Journalistes libérés, apothéose médiatique et rançon... combien de missiles pour les djihadistes "français" ?

Yves Darchicourt

Il y a un an, la famille Moulin-Fournier, enlevée par des islamistes au Cameroun, étaient libérée alors que le PS en général et François Hollande en particulier traversaient une forte zone de turbulences politiques provoquées par l'affaire Cahuzac et le projet de mariage homo.

Depuis hier, un déferlement médiatique sans précédent fait qu'il est impossible d'ignorer que 4 journalistes français, enlevés en Syrie par des islamistes viennent d'être remis en liberté en Turquie alors que vient d'éclater l'affaire Aquilino Morelle et que le Normal venait de se laisser aller à reconnaître qu'il n'était pas certain de se représenter en 2017 s'il n'était toujours pas parvenu à réduire le chômage comme il l'avait promis.

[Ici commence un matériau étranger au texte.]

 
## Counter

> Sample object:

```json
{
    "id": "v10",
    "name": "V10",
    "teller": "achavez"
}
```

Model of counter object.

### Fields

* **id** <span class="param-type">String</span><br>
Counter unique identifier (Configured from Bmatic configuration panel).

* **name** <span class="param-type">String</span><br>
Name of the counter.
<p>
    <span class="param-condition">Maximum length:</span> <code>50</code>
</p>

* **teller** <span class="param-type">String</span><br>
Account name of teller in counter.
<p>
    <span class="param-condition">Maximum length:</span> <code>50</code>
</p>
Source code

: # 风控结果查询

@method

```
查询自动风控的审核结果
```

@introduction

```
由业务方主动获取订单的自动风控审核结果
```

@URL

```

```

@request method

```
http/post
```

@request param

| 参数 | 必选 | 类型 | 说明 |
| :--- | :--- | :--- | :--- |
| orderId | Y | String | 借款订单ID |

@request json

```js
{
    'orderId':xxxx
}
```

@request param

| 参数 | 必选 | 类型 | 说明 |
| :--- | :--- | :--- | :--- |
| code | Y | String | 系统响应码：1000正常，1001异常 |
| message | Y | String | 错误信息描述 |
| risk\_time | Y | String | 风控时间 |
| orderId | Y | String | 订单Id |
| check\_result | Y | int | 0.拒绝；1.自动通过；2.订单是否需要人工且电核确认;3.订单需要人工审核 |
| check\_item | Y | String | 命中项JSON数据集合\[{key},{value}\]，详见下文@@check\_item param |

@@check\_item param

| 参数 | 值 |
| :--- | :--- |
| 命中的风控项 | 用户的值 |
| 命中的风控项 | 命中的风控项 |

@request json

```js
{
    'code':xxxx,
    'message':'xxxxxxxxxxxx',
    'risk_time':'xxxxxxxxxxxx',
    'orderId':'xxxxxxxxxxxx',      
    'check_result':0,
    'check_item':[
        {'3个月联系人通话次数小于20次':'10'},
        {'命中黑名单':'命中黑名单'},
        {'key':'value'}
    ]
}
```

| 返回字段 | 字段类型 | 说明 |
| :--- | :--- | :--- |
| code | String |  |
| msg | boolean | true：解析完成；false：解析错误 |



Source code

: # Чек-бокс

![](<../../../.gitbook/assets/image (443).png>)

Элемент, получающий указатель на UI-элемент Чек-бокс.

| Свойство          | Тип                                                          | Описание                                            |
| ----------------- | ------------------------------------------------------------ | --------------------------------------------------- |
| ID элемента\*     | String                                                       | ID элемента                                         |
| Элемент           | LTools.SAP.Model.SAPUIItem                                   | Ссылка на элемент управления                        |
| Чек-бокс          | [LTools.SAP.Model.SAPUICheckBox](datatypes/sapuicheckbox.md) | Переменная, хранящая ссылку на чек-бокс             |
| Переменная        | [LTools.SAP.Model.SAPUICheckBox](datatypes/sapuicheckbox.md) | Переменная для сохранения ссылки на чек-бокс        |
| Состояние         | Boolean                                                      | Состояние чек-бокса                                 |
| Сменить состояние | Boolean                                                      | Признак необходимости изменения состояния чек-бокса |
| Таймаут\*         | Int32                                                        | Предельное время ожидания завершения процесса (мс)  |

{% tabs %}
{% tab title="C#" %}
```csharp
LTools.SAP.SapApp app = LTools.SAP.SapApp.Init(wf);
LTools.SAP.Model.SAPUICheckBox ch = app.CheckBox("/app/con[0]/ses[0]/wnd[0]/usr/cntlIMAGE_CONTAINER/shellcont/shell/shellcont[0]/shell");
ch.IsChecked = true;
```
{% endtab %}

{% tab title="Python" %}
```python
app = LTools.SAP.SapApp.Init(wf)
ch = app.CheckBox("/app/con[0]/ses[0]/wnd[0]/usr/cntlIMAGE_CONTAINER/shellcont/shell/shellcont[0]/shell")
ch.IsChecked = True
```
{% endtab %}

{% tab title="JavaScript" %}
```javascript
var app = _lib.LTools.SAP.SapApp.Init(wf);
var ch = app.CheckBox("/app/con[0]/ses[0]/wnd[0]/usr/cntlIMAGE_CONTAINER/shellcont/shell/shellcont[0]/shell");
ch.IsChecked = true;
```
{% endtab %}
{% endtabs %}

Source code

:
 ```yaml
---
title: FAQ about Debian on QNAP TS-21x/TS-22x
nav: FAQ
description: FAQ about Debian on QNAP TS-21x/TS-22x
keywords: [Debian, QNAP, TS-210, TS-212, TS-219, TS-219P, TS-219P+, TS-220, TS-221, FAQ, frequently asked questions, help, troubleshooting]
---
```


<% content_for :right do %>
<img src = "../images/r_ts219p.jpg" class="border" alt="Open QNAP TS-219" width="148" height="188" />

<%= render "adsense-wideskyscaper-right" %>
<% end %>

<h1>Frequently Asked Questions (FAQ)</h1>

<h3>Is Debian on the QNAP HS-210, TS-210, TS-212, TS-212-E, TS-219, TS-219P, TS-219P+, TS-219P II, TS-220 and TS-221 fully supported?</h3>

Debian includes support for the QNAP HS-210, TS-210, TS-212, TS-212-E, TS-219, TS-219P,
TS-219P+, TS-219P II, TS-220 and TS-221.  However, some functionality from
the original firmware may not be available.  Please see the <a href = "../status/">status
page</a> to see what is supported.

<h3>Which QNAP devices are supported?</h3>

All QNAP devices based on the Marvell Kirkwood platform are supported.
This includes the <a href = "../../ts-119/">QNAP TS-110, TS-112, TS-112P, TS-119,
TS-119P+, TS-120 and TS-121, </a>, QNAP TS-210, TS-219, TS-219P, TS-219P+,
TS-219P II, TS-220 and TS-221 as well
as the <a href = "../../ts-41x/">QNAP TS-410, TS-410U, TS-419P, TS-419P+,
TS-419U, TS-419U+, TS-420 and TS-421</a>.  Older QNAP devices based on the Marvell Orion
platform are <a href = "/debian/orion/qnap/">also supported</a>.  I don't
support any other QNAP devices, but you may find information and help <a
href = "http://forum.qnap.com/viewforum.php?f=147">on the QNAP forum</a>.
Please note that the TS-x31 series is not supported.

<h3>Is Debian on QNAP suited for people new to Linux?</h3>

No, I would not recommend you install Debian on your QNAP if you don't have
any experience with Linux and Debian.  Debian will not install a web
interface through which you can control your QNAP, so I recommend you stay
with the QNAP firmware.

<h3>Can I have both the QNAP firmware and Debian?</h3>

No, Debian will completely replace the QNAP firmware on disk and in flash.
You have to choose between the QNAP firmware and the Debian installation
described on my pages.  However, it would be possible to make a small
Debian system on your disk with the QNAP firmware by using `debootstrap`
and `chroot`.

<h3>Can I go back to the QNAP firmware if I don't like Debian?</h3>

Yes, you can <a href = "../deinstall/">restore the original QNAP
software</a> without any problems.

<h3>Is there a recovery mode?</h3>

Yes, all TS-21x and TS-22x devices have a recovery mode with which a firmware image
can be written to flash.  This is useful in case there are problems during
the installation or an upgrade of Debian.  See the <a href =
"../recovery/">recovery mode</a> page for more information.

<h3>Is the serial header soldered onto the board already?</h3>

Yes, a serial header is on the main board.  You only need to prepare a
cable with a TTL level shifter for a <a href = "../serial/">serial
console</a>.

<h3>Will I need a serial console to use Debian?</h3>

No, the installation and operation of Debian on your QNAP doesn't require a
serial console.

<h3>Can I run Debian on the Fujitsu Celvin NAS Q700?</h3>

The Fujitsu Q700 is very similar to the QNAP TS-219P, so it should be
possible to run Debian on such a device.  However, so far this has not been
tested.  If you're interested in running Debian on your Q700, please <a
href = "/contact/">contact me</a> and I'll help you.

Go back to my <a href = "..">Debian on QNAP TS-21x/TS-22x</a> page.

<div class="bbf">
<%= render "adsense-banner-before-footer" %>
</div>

Il n'y a que les mal-pensant à y voir malice, disons simplement que le hasard fait parfois bien les choses.

Et puis il n'est pas certain que le gaulois partage l'enthousiasme du petit monde politico-médiatique pour les quatre "héros" élevés par Pépère au rang de "serviteurs de la liberté de la presse", d'autant que ce genre d'affaire devient lassant au rythme des rançons versées.

Car il y a toujours contrepartie à une libération d'otage comme vient de le déclarer Alain Marsaud, un ancien magistrat chargé des affaires de terrorisme.

En règle générale, le règlement se fait par l'intermédiaire d'entreprises installées dans la région concernée ou de pays amis voisins à charge de compensations ultérieures ( on pense ici au Qatar qui a tant d'intérêts en France auprès desquels le remboursement peut être effectué) Une opacité qui permet à Laurent Fabius d'assurer main sur la coeur que la France n'a pas versé de rançon.

Or on sait que les groupes islamistes anti-Assad réclament des armes sophistiquées, notamment des missiles à courte portée sol-air et anti-chars qui pourraient bien leur être fournis par la France dans le cadre de sa collaboration à l'entreprise de déstabilisation de la Syrie, alliée de la Russie, voulue par les USA...et ce on le devine pour la plus grande joie des djihadistes "français" - en stage de formation en Syrie - qui en ramèneront comme souvenirs dans leurs "quartiers" d'origine au cas où les souchiens se décideraient à les en virer.

Et puis il se trouvera aussi des sans-coeur pour relever que nos 4 lascars ne faisaient finalement que leur boulot - en free-lance pour vendre leurs clichés ou "missionnés" par Europe 1 - et qu'ils se sont finalement bien tirés des risques du métier, ce qui n'a pas été le cas des 552 salariés victimes d'accidents mortels du travail en France en 2013 et qui n'ont pas eu droit à l'apothéose médiatique.

Bien sûr, le petit monde des médias est fort solidaire des siens, surtout quand ils émargent au politiquement correct comme le désormais inévitable Didier François, délégué porte-parole de ses confrères sur le tarmac de Villacoublay : un ancien de la Ligue Communiste Révolutionnaire passé au PS l'âge et les revenus arrivant, exemplaire pionnier de SOS Racisme (paraît-il inventeur de la formule "touche pas à mon pote"), membre de la "bande à Juju (Julien Dray), proche d'Harlem Désir et casé "grand reporter" à Europe 1... un trajet de bobo traditionnel dans le milieu journalistique au service de l'idéologie mortifère du nouvel ordre mondial.

On nous évitera sans doute la remontée des Champs-Élysées.

Il est en effet patent que les affaires de libérations d'otages ne saturent les médias que quelques jours et que leur effet sur la côte de popularité d'un Président de la République ou d'un chef de gouvernement est quasi nulle.

Les Français ont bien autre chose à penser et beaucoup d'autres choses à craindre pour l'avenir.